Material shown —
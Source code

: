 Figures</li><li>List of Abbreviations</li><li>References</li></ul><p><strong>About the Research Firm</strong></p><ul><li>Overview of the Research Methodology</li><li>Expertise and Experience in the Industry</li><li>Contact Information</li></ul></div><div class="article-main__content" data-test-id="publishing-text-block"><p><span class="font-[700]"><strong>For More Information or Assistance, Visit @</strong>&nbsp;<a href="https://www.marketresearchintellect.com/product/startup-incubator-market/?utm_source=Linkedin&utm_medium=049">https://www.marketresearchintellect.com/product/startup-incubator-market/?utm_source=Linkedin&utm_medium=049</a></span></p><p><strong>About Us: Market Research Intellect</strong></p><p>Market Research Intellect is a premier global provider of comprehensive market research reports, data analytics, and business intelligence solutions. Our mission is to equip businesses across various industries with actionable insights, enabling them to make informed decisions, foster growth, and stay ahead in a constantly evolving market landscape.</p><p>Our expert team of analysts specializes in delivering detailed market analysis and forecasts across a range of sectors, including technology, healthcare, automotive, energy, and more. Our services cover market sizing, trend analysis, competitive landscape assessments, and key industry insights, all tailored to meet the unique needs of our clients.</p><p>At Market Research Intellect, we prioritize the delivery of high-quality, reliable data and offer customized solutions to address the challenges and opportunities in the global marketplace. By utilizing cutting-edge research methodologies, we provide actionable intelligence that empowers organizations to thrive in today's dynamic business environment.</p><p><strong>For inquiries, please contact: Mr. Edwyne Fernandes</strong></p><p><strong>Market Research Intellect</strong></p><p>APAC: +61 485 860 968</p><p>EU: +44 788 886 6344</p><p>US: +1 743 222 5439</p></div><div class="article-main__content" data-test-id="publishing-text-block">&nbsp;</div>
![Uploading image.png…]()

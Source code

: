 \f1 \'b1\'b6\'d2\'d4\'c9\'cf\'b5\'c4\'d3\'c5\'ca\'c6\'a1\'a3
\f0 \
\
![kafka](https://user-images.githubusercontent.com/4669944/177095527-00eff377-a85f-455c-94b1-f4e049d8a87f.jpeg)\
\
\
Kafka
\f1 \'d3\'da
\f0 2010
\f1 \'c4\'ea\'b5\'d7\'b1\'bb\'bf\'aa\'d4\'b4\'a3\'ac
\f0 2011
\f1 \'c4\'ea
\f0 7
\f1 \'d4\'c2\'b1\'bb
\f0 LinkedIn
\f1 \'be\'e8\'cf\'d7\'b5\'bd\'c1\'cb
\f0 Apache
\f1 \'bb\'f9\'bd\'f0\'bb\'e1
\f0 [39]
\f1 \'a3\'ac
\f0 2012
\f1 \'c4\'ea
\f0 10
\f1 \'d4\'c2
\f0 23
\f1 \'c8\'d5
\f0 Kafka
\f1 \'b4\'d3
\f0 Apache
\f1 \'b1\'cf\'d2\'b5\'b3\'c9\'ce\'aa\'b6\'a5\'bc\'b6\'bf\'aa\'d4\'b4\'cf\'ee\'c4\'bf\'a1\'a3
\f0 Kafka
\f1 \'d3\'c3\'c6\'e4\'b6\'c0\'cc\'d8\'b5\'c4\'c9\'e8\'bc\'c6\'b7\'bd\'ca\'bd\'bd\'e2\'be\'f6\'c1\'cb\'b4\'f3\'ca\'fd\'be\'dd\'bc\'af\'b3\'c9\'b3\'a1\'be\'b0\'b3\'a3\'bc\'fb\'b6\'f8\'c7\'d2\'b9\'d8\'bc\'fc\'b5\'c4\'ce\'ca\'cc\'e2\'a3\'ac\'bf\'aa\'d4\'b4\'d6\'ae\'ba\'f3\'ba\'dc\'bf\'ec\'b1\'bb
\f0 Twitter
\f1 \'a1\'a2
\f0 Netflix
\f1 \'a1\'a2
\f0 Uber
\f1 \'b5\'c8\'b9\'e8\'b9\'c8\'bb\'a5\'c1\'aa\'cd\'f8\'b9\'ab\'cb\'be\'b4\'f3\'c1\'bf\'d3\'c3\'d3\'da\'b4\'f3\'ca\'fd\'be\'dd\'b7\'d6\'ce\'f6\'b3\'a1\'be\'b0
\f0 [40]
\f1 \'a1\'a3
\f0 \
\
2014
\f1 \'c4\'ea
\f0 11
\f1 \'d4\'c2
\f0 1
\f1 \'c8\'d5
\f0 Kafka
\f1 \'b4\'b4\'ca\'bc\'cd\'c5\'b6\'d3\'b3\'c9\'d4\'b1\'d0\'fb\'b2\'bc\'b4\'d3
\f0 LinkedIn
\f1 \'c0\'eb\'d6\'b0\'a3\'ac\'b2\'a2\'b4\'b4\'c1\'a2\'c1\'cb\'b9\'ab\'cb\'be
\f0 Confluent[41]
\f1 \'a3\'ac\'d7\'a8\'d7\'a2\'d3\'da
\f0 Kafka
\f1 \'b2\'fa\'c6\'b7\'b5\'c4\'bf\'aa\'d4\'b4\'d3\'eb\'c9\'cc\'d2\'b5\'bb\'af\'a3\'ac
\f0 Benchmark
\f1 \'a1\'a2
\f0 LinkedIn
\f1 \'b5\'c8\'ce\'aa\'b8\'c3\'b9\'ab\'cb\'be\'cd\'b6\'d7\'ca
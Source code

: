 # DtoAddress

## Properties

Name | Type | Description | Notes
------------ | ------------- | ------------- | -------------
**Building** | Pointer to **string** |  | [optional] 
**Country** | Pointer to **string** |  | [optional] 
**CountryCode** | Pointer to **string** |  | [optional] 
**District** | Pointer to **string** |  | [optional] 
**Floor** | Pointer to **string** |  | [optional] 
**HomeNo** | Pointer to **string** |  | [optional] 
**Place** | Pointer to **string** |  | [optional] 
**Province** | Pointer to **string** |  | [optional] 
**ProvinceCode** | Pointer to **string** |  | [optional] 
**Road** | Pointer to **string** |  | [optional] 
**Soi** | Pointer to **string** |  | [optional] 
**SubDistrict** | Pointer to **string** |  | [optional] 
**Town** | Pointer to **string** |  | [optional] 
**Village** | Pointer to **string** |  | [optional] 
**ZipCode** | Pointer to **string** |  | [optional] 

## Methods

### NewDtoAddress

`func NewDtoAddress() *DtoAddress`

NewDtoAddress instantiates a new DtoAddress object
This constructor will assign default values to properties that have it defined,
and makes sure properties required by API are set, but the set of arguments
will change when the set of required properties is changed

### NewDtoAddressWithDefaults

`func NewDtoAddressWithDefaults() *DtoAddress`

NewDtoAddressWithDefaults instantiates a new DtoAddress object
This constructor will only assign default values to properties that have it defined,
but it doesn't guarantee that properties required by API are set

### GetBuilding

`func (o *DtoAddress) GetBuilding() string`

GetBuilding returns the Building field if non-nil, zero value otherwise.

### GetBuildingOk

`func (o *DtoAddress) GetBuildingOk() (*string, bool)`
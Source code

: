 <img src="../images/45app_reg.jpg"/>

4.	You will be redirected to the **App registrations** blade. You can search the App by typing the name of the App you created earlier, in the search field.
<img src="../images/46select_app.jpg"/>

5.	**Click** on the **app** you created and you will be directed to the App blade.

Exercise description — If a line of the records includes the string "assign", copy it out.

Answer for this exercise —
This constructor will assign default values to properties that have it defined,
This constructor will only assign default values to properties that have it defined,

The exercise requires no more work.